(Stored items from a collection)
★ ★ ★

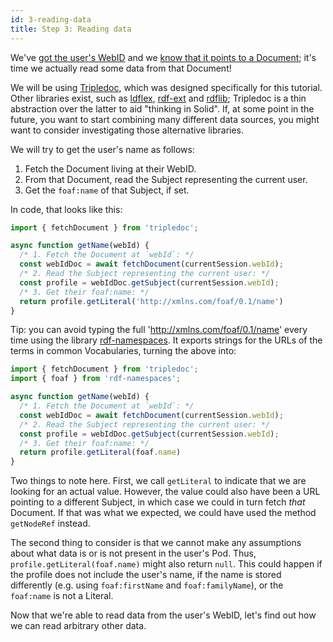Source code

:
 ```yaml
---
id: 3-reading-data
title: Step 3: Reading data
---
```


We've [got the user's WebID](1-authentication) and we [know that it points to a
Document](2-understanding-solid); it's time we actually read some data from that Document!

We will be using [Tripledoc](https://www.npmjs.com/package/tripledoc), which was designed
specifically for this tutorial. Other libraries exist, such as
[ldflex](https://www.npmjs.com/package/ldflex), [rdf-ext](https://www.npmjs.com/package/rdf-ext) and
[rdflib](https://www.npmjs.com/package/rdflib); Tripledoc is a thin abstraction over the latter to
aid "thinking in Solid". If, at some point in the future, you want to start combining many different
data sources, you might want to consider investigating those alternative libraries.

We will try to get the user's name as follows:

1. Fetch the Document living at their WebID.
2. From that Document, read the Subject representing the current user.
3. Get the `foaf:name` of that Subject, if set.

In code, that looks like this:

```typescript
import { fetchDocument } from 'tripledoc';

async function getName(webId) {
  /* 1. Fetch the Document at `webId`: */
  const webIdDoc = await fetchDocument(currentSession.webId);
  /* 2. Read the Subject representing the current user: */
  const profile = webIdDoc.getSubject(currentSession.webId);
  /* 3. Get their foaf:name: */
  return profile.getLiteral('http://xmlns.com/foaf/0.1/name')
}
```

Tip: you can avoid typing the full 'http://xmlns.com/foaf/0.1/name' every time using the library
[rdf-namespaces](https://www.npmjs.com/package/rdf-namespaces). It exports strings for the URLs of
the terms in common Vocabularies, turning the above into:

```typescript
import { fetchDocument } from 'tripledoc';
import { foaf } from 'rdf-namespaces';

async function getName(webId) {
  /* 1. Fetch the Document at `webId`: */
  const webIdDoc = await fetchDocument(currentSession.webId);
  /* 2. Read the Subject representing the current user: */
  const profile = webIdDoc.getSubject(currentSession.webId);
  /* 3. Get their foaf:name: */
  return profile.getLiteral(foaf.name)
}
```

Two things to note here. First, we call `getLiteral` to indicate that we are looking for an actual
value. However, the value could also have been a URL pointing to a different Subject, in which case
we could in turn fetch _that_ Document. If that was what we expected, we could have used the method
`getNodeRef` instead.

The second thing to consider is that we cannot make any assumptions about what data is or is not
present in the user's Pod. Thus, `profile.getLiteral(foaf.name)` might also return `null`. This
could happen if the profile does not include the user's name, if the name is stored differently
(e.g. using `foaf:firstName` and `foaf:familyName`), or the `foaf:name` is not a Literal.

Now that we're able to read data from the user's WebID, let's find out how we can read arbitrary
other data.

★ ★ ★

Required work
Set down no line except those from the one with "could happen if" to the last line of the data, inclusive, each exactly as written.

Task solution
could happen if the profile does not include the user's name, if the name is stored differently
(e.g. using `foaf:firstName` and `foaf:familyName`), or the `foaf:name` is not a Literal.

Now that we're able to read data from the user's WebID, let's find out how we can read arbitrary
other data.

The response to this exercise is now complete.